**Exercise prompt**
Begin at the first line of the data and copy each line through the one containing "deshechos como humo, y", that line included, with no pictures.

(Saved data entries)
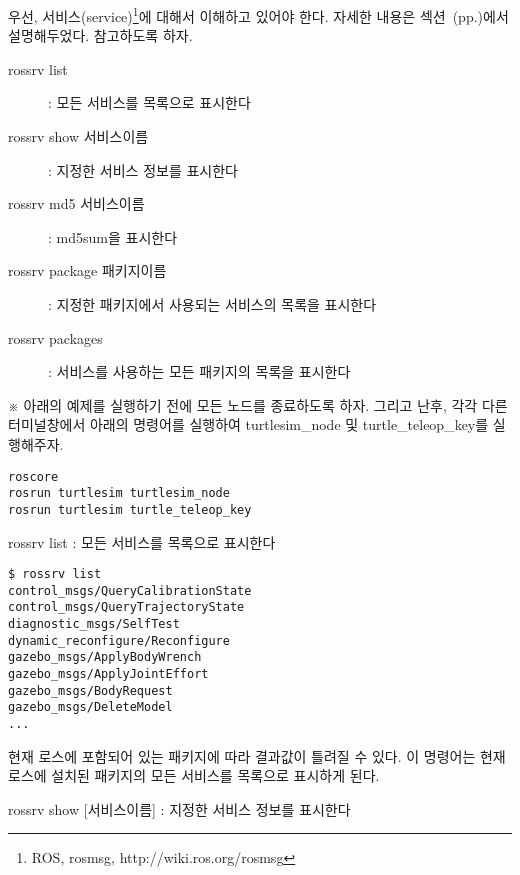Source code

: 우선, 서비스(service)\footnote{ROS, rosmsg, http://wiki.ros.org/rosmsg}에 대해서 이해하고 있어야 한다. 자세한 내용은 섹션~(pp.\pageref{def:RosService})에서 설명해두었다. 참고하도록 하자.

\vspace{\baselineskip}
\noindent
\begin{description}
\item[rossrv list] : 모든 서비스를 목록으로 표시한다
\item[rossrv show 서비스이름] : 지정한 서비스 정보를 표시한다
\item[rossrv md5 서비스이름] : md5sum을 표시한다
\item[rossrv package 패키지이름] : 지정한 패키지에서 사용되는 서비스의 목록을 표시한다
\item[rossrv packages] : 서비스를 사용하는 모든 패키지의 목록을 표시한다
\end{description}

\vspace{\baselineskip}
\noindent
※ 아래의 예제를 실행하기 전에 모든 노드를 종료하도록 하자. 그리고 난후, 각각 다른 터미널창에서 아래의 명령어를 실행하여 turtlesim\_node 및 turtle\_teleop\_key를 실행해주자.

\begin{lstlisting}[language=ROS]
roscore
rosrun turtlesim turtlesim_node 
rosrun turtlesim turtle_teleop_key
\end{lstlisting}

\setcounter{num}{0}

\vspace{\baselineskip}
\noindent
{}\circled{\thenum} rossrv list : 모든 서비스를 목록으로 표시한다

\begin{lstlisting}[language=ROS]
$ rossrv list
control_msgs/QueryCalibrationState
control_msgs/QueryTrajectoryState
diagnostic_msgs/SelfTest
dynamic_reconfigure/Reconfigure
gazebo_msgs/ApplyBodyWrench
gazebo_msgs/ApplyJointEffort
gazebo_msgs/BodyRequest
gazebo_msgs/DeleteModel
...
\end{lstlisting}

\noindent
현재 로스에 포함되어 있는 패키지에 따라 결과값이 틀려질 수 있다. 이 명령어는 현재 로스에 설치된 패키지의 모든 서비스를 목록으로 표시하게 된다.

\vspace{\baselineskip}
\noindent
{}\circled{\thenum} rossrv show [서비스이름] : 지정한 서비스 정보를 표시한다

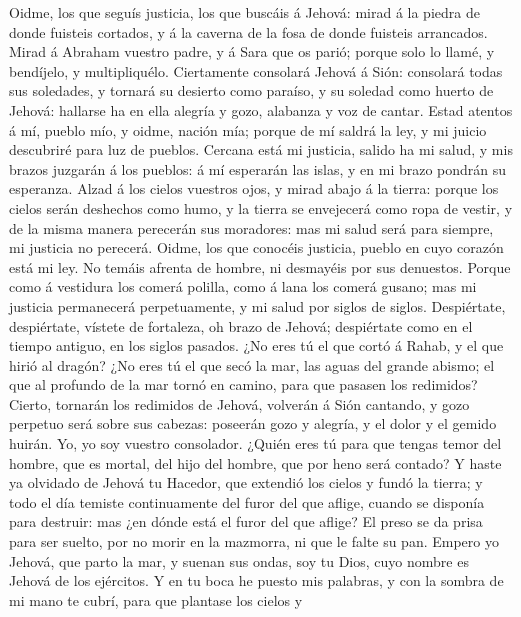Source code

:  Oidme, los que seguís justicia, los que buscáis á Jehová:
mirad á la piedra de donde fuisteis cortados, y á la caverna de la fosa
de donde fuisteis arrancados.  Mirad á Abraham vuestro
padre, y á Sara que os parió; porque solo lo llamé, y bendíjelo, y
multipliquélo.  Ciertamente consolará Jehová á Sión:
consolará todas sus soledades, y tornará su desierto como paraíso, y su
soledad como huerto de Jehová: hallarse ha en ella alegría y gozo,
alabanza y voz de cantar.  Estad atentos á mí, pueblo mío, y
oidme, nación mía; porque de mí saldrá la ley, y mi juicio descubriré
para luz de pueblos.  Cercana está mi justicia, salido ha mi
salud, y mis brazos juzgarán á los pueblos: á mí esperarán las islas, y
en mi brazo pondrán su esperanza.  Alzad á los cielos
vuestros ojos, y mirad abajo á la tierra: porque los cielos serán
deshechos como humo, y la tierra se envejecerá como ropa de vestir, y de
la misma manera perecerán sus moradores: mas mi salud será para siempre,
mi justicia no perecerá.  Oidme, los que conocéis justicia,
pueblo en cuyo corazón está mi ley. No temáis afrenta de hombre, ni
desmayéis por sus denuestos.  Porque como á vestidura los
comerá polilla, como á lana los comerá gusano; mas mi justicia
permanecerá perpetuamente, y mi salud por siglos de siglos. 
Despiértate, despiértate, vístete de fortaleza, oh brazo de Jehová;
despiértate como en el tiempo antiguo, en los siglos pasados. ¿No eres
tú el que cortó á Rahab, y el que hirió al dragón?  ¿No
eres tú el que secó la mar, las aguas del grande abismo; el que al
profundo de la mar tornó en camino, para que pasasen los redimidos?
 Cierto, tornarán los redimidos de Jehová, volverán á Sión
cantando, y gozo perpetuo será sobre sus cabezas: poseerán gozo y
alegría, y el dolor y el gemido huirán.  Yo, yo soy vuestro
consolador. ¿Quién eres tú para que tengas temor del hombre, que es
mortal, del hijo del hombre, que por heno será contado?  Y
haste ya olvidado de Jehová tu Hacedor, que extendió los cielos y fundó
la tierra; y todo el día temiste continuamente del furor del que aflige,
cuando se disponía para destruir: mas ¿en dónde está el furor del que
aflige?  El preso se da prisa para ser suelto, por no morir
en la mazmorra, ni que le falte su pan.  Empero yo Jehová,
que parto la mar, y suenan sus ondas, soy tu Dios, cuyo nombre es Jehová
de los ejércitos.  Y en tu boca he puesto mis palabras, y
con la sombra de mi mano te cubrí, para que plantase los cielos y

**Output**
Source code

: 우선, 서비스(service)\footnote{ROS, rosmsg, http://wiki.ros.org/rosmsg}에 대해서 이해하고 있어야 한다. 자세한 내용은 섹션~(pp.\pageref{def:RosService})에서 설명해두었다. 참고하도록 하자.

\vspace{\baselineskip}
\noindent
\begin{description}
\item[rossrv list] : 모든 서비스를 목록으로 표시한다
\item[rossrv show 서비스이름] : 지정한 서비스 정보를 표시한다
\item[rossrv md5 서비스이름] : md5sum을 표시한다
\item[rossrv package 패키지이름] : 지정한 패키지에서 사용되는 서비스의 목록을 표시한다
\item[rossrv packages] : 서비스를 사용하는 모든 패키지의 목록을 표시한다
\end{description}

\vspace{\baselineskip}
\noindent
※ 아래의 예제를 실행하기 전에 모든 노드를 종료하도록 하자. 그리고 난후, 각각 다른 터미널창에서 아래의 명령어를 실행하여 turtlesim\_node 및 turtle\_teleop\_key를 실행해주자.

\begin{lstlisting}[language=ROS]
roscore
rosrun turtlesim turtlesim_node 
rosrun turtlesim turtle_teleop_key
\end{lstlisting}

\setcounter{num}{0}

\vspace{\baselineskip}
\noindent
{}\circled{\thenum} rossrv list : 모든 서비스를 목록으로 표시한다

\begin{lstlisting}[language=ROS]
$ rossrv list
control_msgs/QueryCalibrationState
control_msgs/QueryTrajectoryState
diagnostic_msgs/SelfTest
dynamic_reconfigure/Reconfigure
gazebo_msgs/ApplyBodyWrench
gazebo_msgs/ApplyJointEffort
gazebo_msgs/BodyRequest
gazebo_msgs/DeleteModel
...
\end{lstlisting}

\noindent
현재 로스에 포함되어 있는 패키지에 따라 결과값이 틀려질 수 있다. 이 명령어는 현재 로스에 설치된 패키지의 모든 서비스를 목록으로 표시하게 된다.

\vspace{\baselineskip}
\noindent
{}\circled{\thenum} rossrv show [서비스이름] : 지정한 서비스 정보를 표시한다

Source code

:  Oidme, los que seguís justicia, los que buscáis á Jehová:
mirad á la piedra de donde fuisteis cortados, y á la caverna de la fosa
de donde fuisteis arrancados.  Mirad á Abraham vuestro
padre, y á Sara que os parió; porque solo lo llamé, y bendíjelo, y
multipliquélo.  Ciertamente consolará Jehová á Sión:
consolará todas sus soledades, y tornará su desierto como paraíso, y su
soledad como huerto de Jehová: hallarse ha en ella alegría y gozo,
alabanza y voz de cantar.  Estad atentos á mí, pueblo mío, y
oidme, nación mía; porque de mí saldrá la ley, y mi juicio descubriré
para luz de pueblos.  Cercana está mi justicia, salido ha mi
salud, y mis brazos juzgarán á los pueblos: á mí esperarán las islas, y
en mi brazo pondrán su esperanza.  Alzad á los cielos
vuestros ojos, y mirad abajo á la tierra: porque los cielos serán
deshechos como humo, y la tierra se envejecerá como ropa de vestir, y de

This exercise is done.